Civic to Gungahlin C1
The CBR Cycle Route C1 Civic to Gungahlin would be much straighter if we did not have to wind between three huge grass reserves. Gungahlin could be built further south toward Civic, too, were it not for these reserves. Because of the reserves, Gungahlin has been forced to develop towards the north which makes the whole district much less favourable for active transport. For active transport, reserves are better placed on the edge of the city and not in the middle of it. The grass reserves are a legacy of Canberra’s planning and good example of how the decisions we make cement in car dependence. It leaves Canberra planners now little choice but to increase urban densification into the Inner North. The World, for active transport, ends at EPIC where the grass reserves start.
CBR Cycle Route C1 Civic to Gungahlin performance
- Line of sight distance 10.2 km
- Actual distance 13.6 km
- Directness Factor 1.3.
Civic to Belconnen C3
CBR Cycle Route C3 Civic to Belconnen is favourable due to the proximity of Belconnen from Civic. Belconnen is relatively flat and mostly rideable. The route C3 is relatively circuitous but only because of the C3 detour through Lyneham. Should a 4 m grade separated bike path ever be built along Belconnen Way it would become much shorter and faster.

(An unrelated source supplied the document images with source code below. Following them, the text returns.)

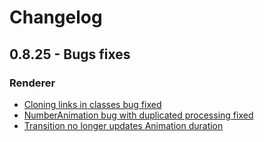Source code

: # Changelog

## 0.8.25 - Bugs fixes
### Renderer
- [Cloning links in classes bug fixed](https://github.com/Neft-io/renderer/commit/8e8b611d2cc7858c2b6a2f8d22be24d9b0390579)
- [NumberAnimation bug with duplicated processing fixed](https://github.com/Neft-io/renderer/commit/f1af98712dd5269e6b1577809b6abdf9e497d655)
- [Transition no longer updates Animation duration](https://github.com/Neft-io/renderer/commit/0fe34e4ad6656070a67ac82c9c4ca61f308e4ae7)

CBR Cycle Route C3 Civic to Belconnen performance
- Line of sight distance 7.3 km
- Actual distance 10.3 km
- Directness Factor 1.4
Civic to Woden C4
CBR Cycle Route C4 Civic to Woden does not exist in an useable form. Should we consider a direct and better alignment along Commonwealth Avenue and Adelaide Avenue, then the distance would drop dramatically and make it a very favourable route with a directness factor of just 1.3 (actual distance divided by line-of-sight distance). A grade separated 4 m bike path is required with priority crossings of side streets. A feasibility study for this bike path has been suggested to be built with the light rail to Woden.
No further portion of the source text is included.